··· GIVEN DATA
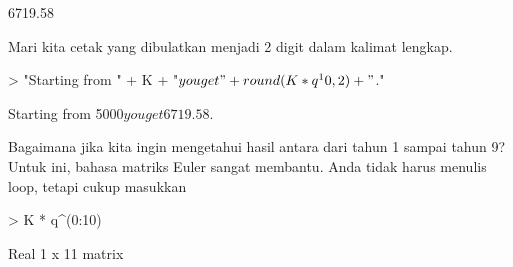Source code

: \documentclass[a4paper,10pt]{article}
\begin{document}
\begin{eulernotebook}
\begin{eulercomment}
\begin{eulercomment}
\begin{eulercomment}
\begin{eulercomment}
\begin{eulercomment}
\begin{eulercomment}
\begin{eulercomment}
\begin{eulercomment}
\begin{eulercomment}
\begin{eulercomment}
\begin{euleroutput}
      6719.58 
\end{euleroutput}
\begin{eulercomment}
Mari kita cetak yang dibulatkan menjadi 2 digit dalam kalimat lengkap.
\end{eulercomment}
\begin{eulerprompt}
> "Starting from " + K + "$ you get " + round(K*q^10,2) + "$."
\end{eulerprompt}
\begin{euleroutput}
  Starting from 5000$ you get 6719.58$.
\end{euleroutput}
\begin{eulercomment}
Bagaimana jika kita ingin mengetahui hasil antara dari tahun 1 sampai
tahun 9? Untuk ini, bahasa matriks Euler sangat membantu. Anda tidak
harus menulis loop, tetapi cukup masukkan
\end{eulercomment}
\begin{eulerprompt}
> K * q^(0:10)
\end{eulerprompt}
\begin{euleroutput}
  Real 1 x 11 matrix
  

\end{euleroutput}
\end{eulercomment}
\end{eulercomment}
\end{eulercomment}
\end{eulercomment}
\end{eulercomment}
\end{eulercomment}
\end{eulercomment}
\end{eulercomment}
\end{eulercomment}
\end{eulercomment}
\end{eulernotebook}
\end{document}
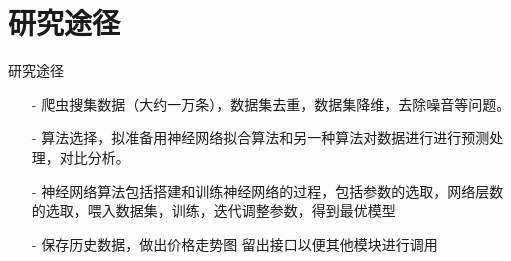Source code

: \documentclass{ctexbeamer}
\begin{document}
    \section{研究途径}
    \begin{frame}{研究途径}
        \begin{itemize}
            \item[-] 爬虫搜集数据（大约一万条），数据集去重，数据集降维，去除噪音等问题。 
            \item[-] 算法选择，拟准备用神经网络拟合算法和另一种算法对数据进行进行预测处理，对比分析。 
            \item[-] 神经网络算法包括搭建和训练神经网络的过程，包括参数的选取，网络层数的选取，喂入数据集，训练，迭代调整参数，得到最优模型 
            \item[-] 保存历史数据，做出价格走势图 
            留出接口以便其他模块进行调用              
        \end{itemize}
    \end{frame}
\end{document}
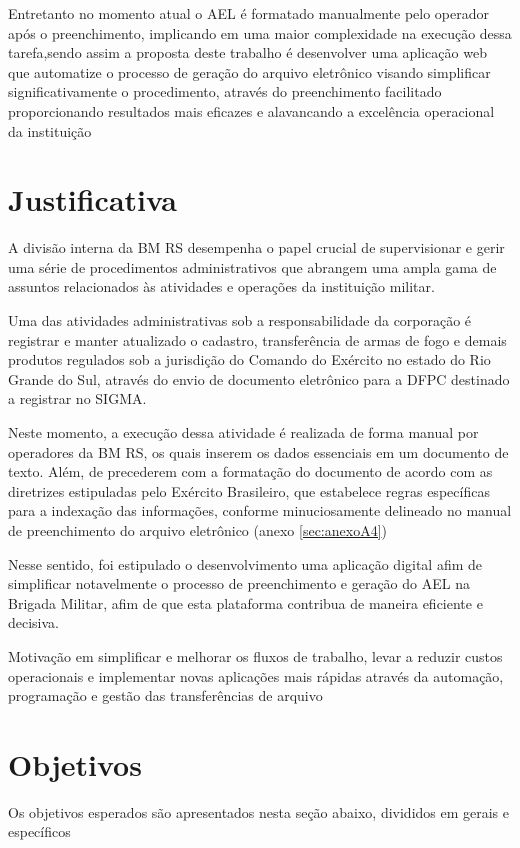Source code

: Entretanto no momento atual o AEL é formatado manualmente pelo operador após o preenchimento, implicando em uma maior complexidade na execução dessa tarefa,sendo assim a proposta deste trabalho é desenvolver uma aplicação web que automatize o processo de geração do arquivo eletrônico visando simplificar significativamente o procedimento, através do preenchimento facilitado proporcionando resultados mais eficazes e alavancando a excelência operacional da instituição


\section{Justificativa}

A divisão interna da BM RS desempenha o papel crucial de supervisionar e gerir uma série de procedimentos administrativos que abrangem uma ampla gama de assuntos relacionados às atividades e operações da instituição militar. \cite{bmDepartamentoAdministrativo}

Uma das atividades administrativas sob a responsabilidade da corporação é registrar e manter atualizado o cadastro, transferência de armas de fogo e demais produtos regulados sob a jurisdição do Comando do Exército no estado do Rio Grande do Sul, através do envio de documento eletrônico para a DFPC destinado a registrar no SIGMA.\cite{ExércitoBrasileiro}

Neste momento, a execução dessa atividade é realizada de forma manual por operadores da BM RS, os quais inserem os dados essenciais em um documento de texto. Além, de precederem com a formatação do documento de acordo com as diretrizes estipuladas pelo Exército Brasileiro, que estabelece regras específicas para a indexação das informações, conforme minuciosamente delineado no manual de preenchimento do arquivo eletrônico (anexo \ref{sec:anexoA4})   

Nesse sentido, foi estipulado o desenvolvimento uma aplicação digital afim de simplificar notavelmente o processo de preenchimento e geração do AEL na Brigada Militar, afim de que esta plataforma contribua de maneira eficiente e decisiva.
\begin{citacao}
    Motivação em simplificar e melhorar os fluxos de trabalho, levar a reduzir custos operacionais e implementar novas aplicações mais rápidas através da automação, programação e gestão das transferências de arquivo\cite{AndradeJunior}
    \end{citacao}

\section{Objetivos}
Os objetivos esperados são apresentados nesta seção abaixo, divididos em gerais e específicos 

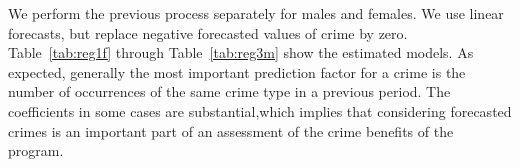 %

%

\noindent We perform the previous process separately for males and females. We use linear forecasts, but replace negative forecasted values of crime by zero. Table~\ref{tab:reg1f} through Table~\ref{tab:reg3m} show the estimated models. As expected, generally the most important prediction factor for a crime is the number of occurrences of the same crime type in a previous period. The coefficients in some cases are substantial,which implies that considering forecasted crimes is an important part of an assessment of the crime benefits of the program.

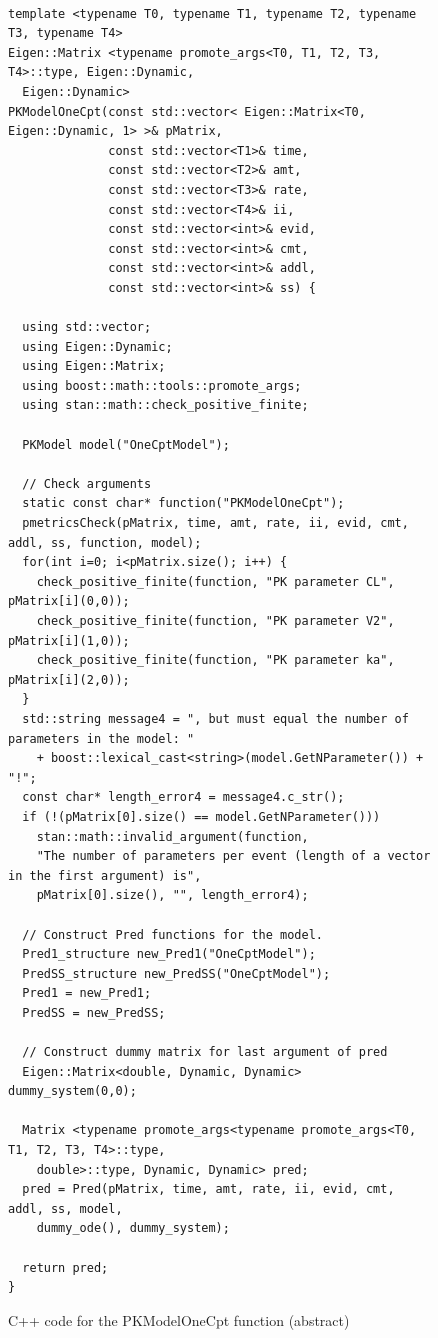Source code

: \documentclass[11pt]{amsart}
\newenvironment{fmpage}[1]
     {\begin{lrbox}{\fmbox}\begin{minipage}{#1}}
     {\end{minipage}\end{lrbox}\fbox{\usebox{\fmbox}}}
\begin{document}
\begin{figure}
\caption{C++ code for the PKModelOneCpt function (abstract)}
\begin{center}
\begin{small}
\begin{fmpage}{\textwidth - .45in}
\begin{lstlisting}[basicstyle=\footnotesize\ttfamily,mathescape=true,flexiblecolumns=true,frame=single,escapeinside=`']

template <typename T0, typename T1, typename T2, typename T3, typename T4> 
Eigen::Matrix <typename promote_args<T0, T1, T2, T3, T4>::type, Eigen::Dynamic,
  Eigen::Dynamic> 
PKModelOneCpt(const std::vector< Eigen::Matrix<T0, Eigen::Dynamic, 1> >& pMatrix, 
			  const std::vector<T1>& time,
			  const std::vector<T2>& amt,
			  const std::vector<T3>& rate,
			  const std::vector<T4>& ii,
			  const std::vector<int>& evid,
			  const std::vector<int>& cmt,
			  const std::vector<int>& addl,
			  const std::vector<int>& ss) {
			  
  using std::vector;
  using Eigen::Dynamic;
  using Eigen::Matrix;
  using boost::math::tools::promote_args;
  using stan::math::check_positive_finite;
  
  PKModel model("OneCptModel"); 
  	 
  // Check arguments
  static const char* function("PKModelOneCpt");
  pmetricsCheck(pMatrix, time, amt, rate, ii, evid, cmt, addl, ss, function, model);
  for(int i=0; i<pMatrix.size(); i++) {
    check_positive_finite(function, "PK parameter CL", pMatrix[i](0,0));
    check_positive_finite(function, "PK parameter V2", pMatrix[i](1,0));
    check_positive_finite(function, "PK parameter ka", pMatrix[i](2,0));
  }
  std::string message4 = ", but must equal the number of parameters in the model: " 
    + boost::lexical_cast<string>(model.GetNParameter()) + "!"; 
  const char* length_error4 = message4.c_str();    
  if (!(pMatrix[0].size() == model.GetNParameter()))
    stan::math::invalid_argument(function,
    "The number of parameters per event (length of a vector in the first argument) is",
    pMatrix[0].size(), "", length_error4);

  // Construct Pred functions for the model.
  Pred1_structure new_Pred1("OneCptModel");
  PredSS_structure new_PredSS("OneCptModel");
  Pred1 = new_Pred1;
  PredSS = new_PredSS; 
  	
  // Construct dummy matrix for last argument of pred
  Eigen::Matrix<double, Dynamic, Dynamic> dummy_system(0,0);

  Matrix <typename promote_args<typename promote_args<T0, T1, T2, T3, T4>::type,
    double>::type, Dynamic, Dynamic> pred;
  pred = Pred(pMatrix, time, amt, rate, ii, evid, cmt, addl, ss, model,
    dummy_ode(), dummy_system);
    
  return pred;
}
\end{lstlisting}
\end{fmpage}
\end{small}
\end{center}
\label{C++ code for the PKModelOneCpt function}
\end{figure}
\end{document}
······
WHAT YOU ARE ASKED TO DO
Reproduce all of the data exactly, omitting each picture it holds.

TASK RESPONSE
Source code

: \documentclass[a4paper,10pt]{article}
\begin{document}
\begin{eulernotebook}
\begin{eulercomment}
\begin{eulercomment}
\begin{eulercomment}
\begin{eulercomment}
\begin{eulercomment}
\begin{eulercomment}
\begin{eulercomment}
\begin{eulercomment}
\begin{eulercomment}
\begin{eulercomment}
\begin{euleroutput}
      6719.58 
\end{euleroutput}
\begin{eulercomment}
Mari kita cetak yang dibulatkan menjadi 2 digit dalam kalimat lengkap.
\end{eulercomment}
\begin{eulerprompt}
> "Starting from " + K + "$ you get " + round(K*q^10,2) + "$."
\end{eulerprompt}
\begin{euleroutput}
  Starting from 5000$ you get 6719.58$.
\end{euleroutput}
\begin{eulercomment}
Bagaimana jika kita ingin mengetahui hasil antara dari tahun 1 sampai
tahun 9? Untuk ini, bahasa matriks Euler sangat membantu. Anda tidak
harus menulis loop, tetapi cukup masukkan
\end{eulercomment}
\begin{eulerprompt}
> K * q^(0:10)
\end{eulerprompt}
\begin{euleroutput}
  Real 1 x 11 matrix
  

\end{euleroutput}
\end{eulercomment}
\end{eulercomment}
\end{eulercomment}
\end{eulercomment}
\end{eulercomment}
\end{eulercomment}
\end{eulercomment}
\end{eulercomment}
\end{eulercomment}
\end{eulercomment}
\end{eulernotebook}
\end{document}
Source code

: \documentclass{ctexbeamer}
\begin{document}
    \section{研究途径}
    \begin{frame}{研究途径}
        \begin{itemize}
            \item[-] 爬虫搜集数据（大约一万条），数据集去重，数据集降维，去除噪音等问题。 
            \item[-] 算法选择，拟准备用神经网络拟合算法和另一种算法对数据进行进行预测处理，对比分析。 
            \item[-] 神经网络算法包括搭建和训练神经网络的过程，包括参数的选取，网络层数的选取，喂入数据集，训练，迭代调整参数，得到最优模型 
            \item[-] 保存历史数据，做出价格走势图 
            留出接口以便其他模块进行调用              
        \end{itemize}
    \end{frame}
\end{document}
Source code

: Entretanto no momento atual o AEL é formatado manualmente pelo operador após o preenchimento, implicando em uma maior complexidade na execução dessa tarefa,sendo assim a proposta deste trabalho é desenvolver uma aplicação web que automatize o processo de geração do arquivo eletrônico visando simplificar significativamente o procedimento, através do preenchimento facilitado proporcionando resultados mais eficazes e alavancando a excelência operacional da instituição


\section{Justificativa}

A divisão interna da BM RS desempenha o papel crucial de supervisionar e gerir uma série de procedimentos administrativos que abrangem uma ampla gama de assuntos relacionados às atividades e operações da instituição militar. \cite{bmDepartamentoAdministrativo}

Uma das atividades administrativas sob a responsabilidade da corporação é registrar e manter atualizado o cadastro, transferência de armas de fogo e demais produtos regulados sob a jurisdição do Comando do Exército no estado do Rio Grande do Sul, através do envio de documento eletrônico para a DFPC destinado a registrar no SIGMA.\cite{ExércitoBrasileiro}

Neste momento, a execução dessa atividade é realizada de forma manual por operadores da BM RS, os quais inserem os dados essenciais em um documento de texto. Além, de precederem com a formatação do documento de acordo com as diretrizes estipuladas pelo Exército Brasileiro, que estabelece regras específicas para a indexação das informações, conforme minuciosamente delineado no manual de preenchimento do arquivo eletrônico (anexo \ref{sec:anexoA4})   

Nesse sentido, foi estipulado o desenvolvimento uma aplicação digital afim de simplificar notavelmente o processo de preenchimento e geração do AEL na Brigada Militar, afim de que esta plataforma contribua de maneira eficiente e decisiva.
\begin{citacao}
    Motivação em simplificar e melhorar os fluxos de trabalho, levar a reduzir custos operacionais e implementar novas aplicações mais rápidas através da automação, programação e gestão das transferências de arquivo\cite{AndradeJunior}
    \end{citacao}

\section{Objetivos}
Os objetivos esperados são apresentados nesta seção abaixo, divididos em gerais e específicos 

 %

%

\noindent We perform the previous process separately for males and females. We use linear forecasts, but replace negative forecasted values of crime by zero. Table~\ref{tab:reg1f} through Table~\ref{tab:reg3m} show the estimated models. As expected, generally the most important prediction factor for a crime is the number of occurrences of the same crime type in a previous period. The coefficients in some cases are substantial,which implies that considering forecasted crimes is an important part of an assessment of the crime benefits of the program.

Source code

: \documentclass[11pt]{amsart}
\newenvironment{fmpage}[1]
     {\begin{lrbox}{\fmbox}\begin{minipage}{#1}}
     {\end{minipage}\end{lrbox}\fbox{\usebox{\fmbox}}}
\begin{document}
\begin{figure}
\caption{C++ code for the PKModelOneCpt function (abstract)}
\begin{center}
\begin{small}
\begin{fmpage}{\textwidth - .45in}
\begin{lstlisting}[basicstyle=\footnotesize\ttfamily,mathescape=true,flexiblecolumns=true,frame=single,escapeinside=`']

template <typename T0, typename T1, typename T2, typename T3, typename T4> 
Eigen::Matrix <typename promote_args<T0, T1, T2, T3, T4>::type, Eigen::Dynamic,
  Eigen::Dynamic> 
PKModelOneCpt(const std::vector< Eigen::Matrix<T0, Eigen::Dynamic, 1> >& pMatrix, 
			  const std::vector<T1>& time,
			  const std::vector<T2>& amt,
			  const std::vector<T3>& rate,
			  const std::vector<T4>& ii,
			  const std::vector<int>& evid,
			  const std::vector<int>& cmt,
			  const std::vector<int>& addl,
			  const std::vector<int>& ss) {
			  
  using std::vector;
  using Eigen::Dynamic;
  using Eigen::Matrix;
  using boost::math::tools::promote_args;
  using stan::math::check_positive_finite;
  
  PKModel model("OneCptModel"); 
  	 
  // Check arguments
  static const char* function("PKModelOneCpt");
  pmetricsCheck(pMatrix, time, amt, rate, ii, evid, cmt, addl, ss, function, model);
  for(int i=0; i<pMatrix.size(); i++) {
    check_positive_finite(function, "PK parameter CL", pMatrix[i](0,0));
    check_positive_finite(function, "PK parameter V2", pMatrix[i](1,0));
    check_positive_finite(function, "PK parameter ka", pMatrix[i](2,0));
  }
  std::string message4 = ", but must equal the number of parameters in the model: " 
    + boost::lexical_cast<string>(model.GetNParameter()) + "!"; 
  const char* length_error4 = message4.c_str();    
  if (!(pMatrix[0].size() == model.GetNParameter()))
    stan::math::invalid_argument(function,
    "The number of parameters per event (length of a vector in the first argument) is",
    pMatrix[0].size(), "", length_error4);

  // Construct Pred functions for the model.
  Pred1_structure new_Pred1("OneCptModel");
  PredSS_structure new_PredSS("OneCptModel");
  Pred1 = new_Pred1;
  PredSS = new_PredSS; 
  	
  // Construct dummy matrix for last argument of pred
  Eigen::Matrix<double, Dynamic, Dynamic> dummy_system(0,0);

  Matrix <typename promote_args<typename promote_args<T0, T1, T2, T3, T4>::type,
    double>::type, Dynamic, Dynamic> pred;
  pred = Pred(pMatrix, time, amt, rate, ii, evid, cmt, addl, ss, model,
    dummy_ode(), dummy_system);
    
  return pred;
}
\end{lstlisting}
\end{fmpage}
\end{small}
\end{center}
\label{C++ code for the PKModelOneCpt function}
\end{figure}
\end{document}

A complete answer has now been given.